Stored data

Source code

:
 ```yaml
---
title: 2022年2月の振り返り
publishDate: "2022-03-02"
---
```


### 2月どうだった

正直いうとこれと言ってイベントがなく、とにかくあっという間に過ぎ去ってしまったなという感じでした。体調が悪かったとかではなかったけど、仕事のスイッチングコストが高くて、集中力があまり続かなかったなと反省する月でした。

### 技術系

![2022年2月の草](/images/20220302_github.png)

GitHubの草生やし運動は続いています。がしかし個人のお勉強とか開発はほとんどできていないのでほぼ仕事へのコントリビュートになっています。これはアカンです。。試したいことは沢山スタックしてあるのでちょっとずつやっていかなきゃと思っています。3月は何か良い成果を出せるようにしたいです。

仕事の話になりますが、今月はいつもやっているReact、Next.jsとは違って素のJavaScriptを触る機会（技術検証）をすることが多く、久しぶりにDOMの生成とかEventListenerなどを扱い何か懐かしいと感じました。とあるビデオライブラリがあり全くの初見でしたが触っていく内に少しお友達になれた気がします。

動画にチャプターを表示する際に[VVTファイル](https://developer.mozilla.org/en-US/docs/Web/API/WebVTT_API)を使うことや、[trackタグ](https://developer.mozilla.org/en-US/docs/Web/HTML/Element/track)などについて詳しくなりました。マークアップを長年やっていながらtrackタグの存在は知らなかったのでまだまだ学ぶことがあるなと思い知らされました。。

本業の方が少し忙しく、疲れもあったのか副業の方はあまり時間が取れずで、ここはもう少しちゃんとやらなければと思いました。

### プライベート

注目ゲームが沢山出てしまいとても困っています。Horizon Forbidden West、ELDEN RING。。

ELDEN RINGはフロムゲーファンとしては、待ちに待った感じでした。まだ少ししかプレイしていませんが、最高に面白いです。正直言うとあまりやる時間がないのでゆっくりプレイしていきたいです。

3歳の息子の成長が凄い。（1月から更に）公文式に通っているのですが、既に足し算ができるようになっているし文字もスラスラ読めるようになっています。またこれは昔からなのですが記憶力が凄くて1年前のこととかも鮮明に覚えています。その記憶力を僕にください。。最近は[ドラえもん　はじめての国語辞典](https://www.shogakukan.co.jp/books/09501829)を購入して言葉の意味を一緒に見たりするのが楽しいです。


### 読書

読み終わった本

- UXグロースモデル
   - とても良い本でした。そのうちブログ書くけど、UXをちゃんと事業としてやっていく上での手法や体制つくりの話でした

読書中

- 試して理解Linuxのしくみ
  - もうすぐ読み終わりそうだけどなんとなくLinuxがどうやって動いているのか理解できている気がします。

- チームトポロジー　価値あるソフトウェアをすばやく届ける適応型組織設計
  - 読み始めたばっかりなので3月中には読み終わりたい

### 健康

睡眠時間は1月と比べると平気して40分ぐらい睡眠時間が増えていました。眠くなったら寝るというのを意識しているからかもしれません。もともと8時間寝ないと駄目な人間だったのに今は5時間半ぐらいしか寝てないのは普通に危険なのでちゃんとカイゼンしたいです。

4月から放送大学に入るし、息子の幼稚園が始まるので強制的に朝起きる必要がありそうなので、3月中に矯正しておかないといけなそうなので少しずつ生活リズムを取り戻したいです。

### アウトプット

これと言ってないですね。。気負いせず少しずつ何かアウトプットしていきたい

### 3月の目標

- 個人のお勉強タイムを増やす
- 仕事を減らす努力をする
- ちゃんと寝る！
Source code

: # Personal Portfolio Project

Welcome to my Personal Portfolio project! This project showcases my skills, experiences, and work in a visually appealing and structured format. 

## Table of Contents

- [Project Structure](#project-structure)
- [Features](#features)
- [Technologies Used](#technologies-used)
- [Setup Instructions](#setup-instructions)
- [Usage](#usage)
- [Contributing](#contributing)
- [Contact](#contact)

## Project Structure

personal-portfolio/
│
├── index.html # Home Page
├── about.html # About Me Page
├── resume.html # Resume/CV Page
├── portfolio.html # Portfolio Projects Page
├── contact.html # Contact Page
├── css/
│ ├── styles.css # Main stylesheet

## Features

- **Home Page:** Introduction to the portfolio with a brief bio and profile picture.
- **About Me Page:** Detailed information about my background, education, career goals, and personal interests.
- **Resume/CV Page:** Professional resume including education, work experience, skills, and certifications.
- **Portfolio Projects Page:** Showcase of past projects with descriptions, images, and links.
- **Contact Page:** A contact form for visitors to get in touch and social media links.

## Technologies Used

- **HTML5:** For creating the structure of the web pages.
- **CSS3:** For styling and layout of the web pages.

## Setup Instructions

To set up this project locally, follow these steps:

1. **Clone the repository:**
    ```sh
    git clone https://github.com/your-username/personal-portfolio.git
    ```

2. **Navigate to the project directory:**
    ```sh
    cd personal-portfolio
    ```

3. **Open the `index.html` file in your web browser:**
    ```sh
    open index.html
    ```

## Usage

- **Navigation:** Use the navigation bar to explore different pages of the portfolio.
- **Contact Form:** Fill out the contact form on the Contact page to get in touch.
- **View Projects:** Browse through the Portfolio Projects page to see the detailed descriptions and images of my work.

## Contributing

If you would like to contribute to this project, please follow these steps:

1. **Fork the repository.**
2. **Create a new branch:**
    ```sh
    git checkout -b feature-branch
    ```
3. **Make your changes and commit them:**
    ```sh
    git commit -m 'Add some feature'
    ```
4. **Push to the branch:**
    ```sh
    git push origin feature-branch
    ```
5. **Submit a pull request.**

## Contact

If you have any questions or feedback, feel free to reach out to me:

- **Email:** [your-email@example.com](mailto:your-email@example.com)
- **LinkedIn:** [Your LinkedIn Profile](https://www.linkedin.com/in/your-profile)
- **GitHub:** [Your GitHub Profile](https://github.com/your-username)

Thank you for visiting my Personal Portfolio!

## Problem description
Give every entry again, exactly as it reads.

## Answer to this problem
Source code

:
 ```yaml
---
title: 2022年2月の振り返り
publishDate: "2022-03-02"
---
```


### 2月どうだった

正直いうとこれと言ってイベントがなく、とにかくあっという間に過ぎ去ってしまったなという感じでした。体調が悪かったとかではなかったけど、仕事のスイッチングコストが高くて、集中力があまり続かなかったなと反省する月でした。

### 技術系

![2022年2月の草](/images/20220302_github.png)

GitHubの草生やし運動は続いています。がしかし個人のお勉強とか開発はほとんどできていないのでほぼ仕事へのコントリビュートになっています。これはアカンです。。試したいことは沢山スタックしてあるのでちょっとずつやっていかなきゃと思っています。3月は何か良い成果を出せるようにしたいです。

仕事の話になりますが、今月はいつもやっているReact、Next.jsとは違って素のJavaScriptを触る機会（技術検証）をすることが多く、久しぶりにDOMの生成とかEventListenerなどを扱い何か懐かしいと感じました。とあるビデオライブラリがあり全くの初見でしたが触っていく内に少しお友達になれた気がします。

動画にチャプターを表示する際に[VVTファイル](https://developer.mozilla.org/en-US/docs/Web/API/WebVTT_API)を使うことや、[trackタグ](https://developer.mozilla.org/en-US/docs/Web/HTML/Element/track)などについて詳しくなりました。マークアップを長年やっていながらtrackタグの存在は知らなかったのでまだまだ学ぶことがあるなと思い知らされました。。

本業の方が少し忙しく、疲れもあったのか副業の方はあまり時間が取れずで、ここはもう少しちゃんとやらなければと思いました。

### プライベート

注目ゲームが沢山出てしまいとても困っています。Horizon Forbidden West、ELDEN RING。。

ELDEN RINGはフロムゲーファンとしては、待ちに待った感じでした。まだ少ししかプレイしていませんが、最高に面白いです。正直言うとあまりやる時間がないのでゆっくりプレイしていきたいです。

3歳の息子の成長が凄い。（1月から更に）公文式に通っているのですが、既に足し算ができるようになっているし文字もスラスラ読めるようになっています。またこれは昔からなのですが記憶力が凄くて1年前のこととかも鮮明に覚えています。その記憶力を僕にください。。最近は[ドラえもん　はじめての国語辞典](https://www.shogakukan.co.jp/books/09501829)を購入して言葉の意味を一緒に見たりするのが楽しいです。


### 読書

読み終わった本

- UXグロースモデル
   - とても良い本でした。そのうちブログ書くけど、UXをちゃんと事業としてやっていく上での手法や体制つくりの話でした

読書中

- 試して理解Linuxのしくみ
  - もうすぐ読み終わりそうだけどなんとなくLinuxがどうやって動いているのか理解できている気がします。

- チームトポロジー　価値あるソフトウェアをすばやく届ける適応型組織設計
  - 読み始めたばっかりなので3月中には読み終わりたい

### 健康

睡眠時間は1月と比べると平気して40分ぐらい睡眠時間が増えていました。眠くなったら寝るというのを意識しているからかもしれません。もともと8時間寝ないと駄目な人間だったのに今は5時間半ぐらいしか寝てないのは普通に危険なのでちゃんとカイゼンしたいです。

4月から放送大学に入るし、息子の幼稚園が始まるので強制的に朝起きる必要がありそうなので、3月中に矯正しておかないといけなそうなので少しずつ生活リズムを取り戻したいです。

### アウトプット

これと言ってないですね。。気負いせず少しずつ何かアウトプットしていきたい

### 3月の目標

- 個人のお勉強タイムを増やす
- 仕事を減らす努力をする
- ちゃんと寝る！
Source code

: # Personal Portfolio Project

Welcome to my Personal Portfolio project! This project showcases my skills, experiences, and work in a visually appealing and structured format. 

## Table of Contents

- [Project Structure](#project-structure)
- [Features](#features)
- [Technologies Used](#technologies-used)
- [Setup Instructions](#setup-instructions)
- [Usage](#usage)
- [Contributing](#contributing)
- [Contact](#contact)

## Project Structure

personal-portfolio/
│
├── index.html # Home Page
├── about.html # About Me Page
├── resume.html # Resume/CV Page
├── portfolio.html # Portfolio Projects Page
├── contact.html # Contact Page
├── css/
│ ├── styles.css # Main stylesheet

## Features

- **Home Page:** Introduction to the portfolio with a brief bio and profile picture.
- **About Me Page:** Detailed information about my background, education, career goals, and personal interests.
- **Resume/CV Page:** Professional resume including education, work experience, skills, and certifications.
- **Portfolio Projects Page:** Showcase of past projects with descriptions, images, and links.
- **Contact Page:** A contact form for visitors to get in touch and social media links.

## Technologies Used

- **HTML5:** For creating the structure of the web pages.
- **CSS3:** For styling and layout of the web pages.

## Setup Instructions

To set up this project locally, follow these steps:

1. **Clone the repository:**
    ```sh
    git clone https://github.com/your-username/personal-portfolio.git
    ```

2. **Navigate to the project directory:**
    ```sh
    cd personal-portfolio
    ```

3. **Open the `index.html` file in your web browser:**
    ```sh
    open index.html
    ```

## Usage

- **Navigation:** Use the navigation bar to explore different pages of the portfolio.
- **Contact Form:** Fill out the contact form on the Contact page to get in touch.
- **View Projects:** Browse through the Portfolio Projects page to see the detailed descriptions and images of my work.

## Contributing

If you would like to contribute to this project, please follow these steps:

1. **Fork the repository.**
2. **Create a new branch:**
    ```sh
    git checkout -b feature-branch
    ```
3. **Make your changes and commit them:**
    ```sh
    git commit -m 'Add some feature'
    ```
4. **Push to the branch:**
    ```sh
    git push origin feature-branch
    ```
5. **Submit a pull request.**

## Contact

If you have any questions or feedback, feel free to reach out to me:

- **Email:** [your-email@example.com](mailto:your-email@example.com)
- **LinkedIn:** [Your LinkedIn Profile](https://www.linkedin.com/in/your-profile)
- **GitHub:** [Your GitHub Profile](https://github.com/your-username)

Thank you for visiting my Personal Portfolio!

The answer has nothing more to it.